Sur le sujet des services publics, nous pouvons progresser au Parlement européen. Les conditions du débat ont été réunies par l'inclusion en tête du traité CE, depuis le traité d'Amsterdam, d'un article relatif aux services publics.

Il reste à savoir comment utiliser cet article, et comment le coordonner avec les politiques de concurrence et d'ouverture des secteurs monopolistiques. Ces processus mis en route par la Commission ne peuvent pas être interrompus, et il nous faut avancer sur les deux fronts.

Cette argumentation, qui est consensuelle en France, commence à avoir des échos ailleurs. La présidence française devrait utiliser ces interrogations pour faire progresser la réflexion sur les services publics. Lors de l'audition de M. Carlo Monti, je lui avais demandé ce qu'il comptait faire de l'article du traité d'Amsterdam relatif aux services publics. Je n'ai pas eu de réponse à ce jour.

Mme Marianne Thyssen :

Les traditions nationales en matière de services publics sont très variables. Il faut trouver un équilibre entre le service public et la libéralisation du marché. Nous attendons une proposition de la Commission et du gouvernement français pour le sommet de Nice.

M. Pierre Jonckheer :

Il y a un malentendu sur ce sujet. Le droit communautaire ne préjuge en rien du statut public ou privé des entreprises, pourvu qu'elles respectent le droit de la concurrence.

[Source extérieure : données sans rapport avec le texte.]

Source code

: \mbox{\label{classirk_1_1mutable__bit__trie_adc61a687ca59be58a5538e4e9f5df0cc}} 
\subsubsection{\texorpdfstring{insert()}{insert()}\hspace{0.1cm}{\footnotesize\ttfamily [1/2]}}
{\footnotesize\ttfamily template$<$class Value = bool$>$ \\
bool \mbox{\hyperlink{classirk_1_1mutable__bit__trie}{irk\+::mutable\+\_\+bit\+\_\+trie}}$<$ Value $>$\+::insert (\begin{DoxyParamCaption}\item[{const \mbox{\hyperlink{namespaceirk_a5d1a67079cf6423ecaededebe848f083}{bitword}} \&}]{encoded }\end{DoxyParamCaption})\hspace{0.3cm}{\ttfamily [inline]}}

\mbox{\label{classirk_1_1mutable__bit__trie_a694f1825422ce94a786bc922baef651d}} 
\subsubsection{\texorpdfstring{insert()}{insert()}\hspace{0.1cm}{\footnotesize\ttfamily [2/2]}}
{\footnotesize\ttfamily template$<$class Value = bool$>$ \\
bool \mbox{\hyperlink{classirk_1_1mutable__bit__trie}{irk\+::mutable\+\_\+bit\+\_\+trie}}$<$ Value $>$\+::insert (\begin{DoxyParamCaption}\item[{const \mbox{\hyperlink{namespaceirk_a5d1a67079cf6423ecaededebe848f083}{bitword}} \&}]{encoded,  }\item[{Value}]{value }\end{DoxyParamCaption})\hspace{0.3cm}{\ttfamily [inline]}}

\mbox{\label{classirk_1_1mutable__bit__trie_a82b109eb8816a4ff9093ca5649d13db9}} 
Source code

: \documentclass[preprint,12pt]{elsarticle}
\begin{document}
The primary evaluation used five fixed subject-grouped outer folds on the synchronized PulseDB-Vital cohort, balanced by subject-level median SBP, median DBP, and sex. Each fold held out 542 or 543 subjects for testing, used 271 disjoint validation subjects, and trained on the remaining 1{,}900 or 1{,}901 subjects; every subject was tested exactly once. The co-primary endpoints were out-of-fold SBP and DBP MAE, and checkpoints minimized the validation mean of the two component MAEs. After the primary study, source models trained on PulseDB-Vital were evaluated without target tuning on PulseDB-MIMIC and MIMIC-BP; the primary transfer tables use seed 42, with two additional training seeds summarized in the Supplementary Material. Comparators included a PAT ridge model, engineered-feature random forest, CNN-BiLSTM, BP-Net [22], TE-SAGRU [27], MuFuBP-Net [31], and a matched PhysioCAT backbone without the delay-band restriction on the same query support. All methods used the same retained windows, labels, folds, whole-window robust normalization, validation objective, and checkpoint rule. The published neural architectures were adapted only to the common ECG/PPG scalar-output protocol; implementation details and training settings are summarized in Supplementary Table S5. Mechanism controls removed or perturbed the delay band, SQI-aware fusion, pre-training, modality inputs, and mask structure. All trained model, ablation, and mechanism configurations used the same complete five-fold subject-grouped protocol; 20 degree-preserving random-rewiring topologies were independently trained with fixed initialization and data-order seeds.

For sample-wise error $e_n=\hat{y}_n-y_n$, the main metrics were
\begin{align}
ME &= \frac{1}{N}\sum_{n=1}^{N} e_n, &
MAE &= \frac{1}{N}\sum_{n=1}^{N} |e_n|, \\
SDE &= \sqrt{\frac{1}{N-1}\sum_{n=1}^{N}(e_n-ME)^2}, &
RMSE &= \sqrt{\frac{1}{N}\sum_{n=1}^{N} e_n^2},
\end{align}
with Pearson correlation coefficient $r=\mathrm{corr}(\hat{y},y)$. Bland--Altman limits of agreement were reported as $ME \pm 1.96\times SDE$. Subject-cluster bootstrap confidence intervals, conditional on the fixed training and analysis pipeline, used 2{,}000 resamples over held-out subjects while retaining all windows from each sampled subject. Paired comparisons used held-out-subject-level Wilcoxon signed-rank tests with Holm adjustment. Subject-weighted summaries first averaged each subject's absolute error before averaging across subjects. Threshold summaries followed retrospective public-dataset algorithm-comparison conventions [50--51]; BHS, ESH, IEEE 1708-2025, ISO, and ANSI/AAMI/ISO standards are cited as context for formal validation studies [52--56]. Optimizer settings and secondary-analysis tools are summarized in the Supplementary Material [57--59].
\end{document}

Il faut veiller à ce que les Etats membres puissent financer à un niveau suffisant leurs services publics. L'Union européenne ne devrait pas se prononcer sur ce point, chaque Etat membre restant maître de ses choix.

Les ministres européens de l'économie et des finances qui veulent privatiser les services publics se livrent à un jeu assez malsain en se référant à des contraintes communautaires qui n'existent pas.

M. Robert Goebbels :

Effectivement, le débat est biaisé. La Commission européenne joue là-dessus. Ainsi, elle demande actuellement aux Tchèques de privatiser toutes leurs banques, alors qu'elle n'en a absolument pas le droit. On peut parfaitement libéraliser des secteurs monopolistiques, tels que le gaz ou l'électricité, en maintenant des entreprises publiques.

M. Hubert Haenel :

L'intérêt des échanges de vues que nous venons d'avoir me conforte dans ma conviction qu'il est important que notre délégation entretienne des contacts fréquents avec le Parlement européen.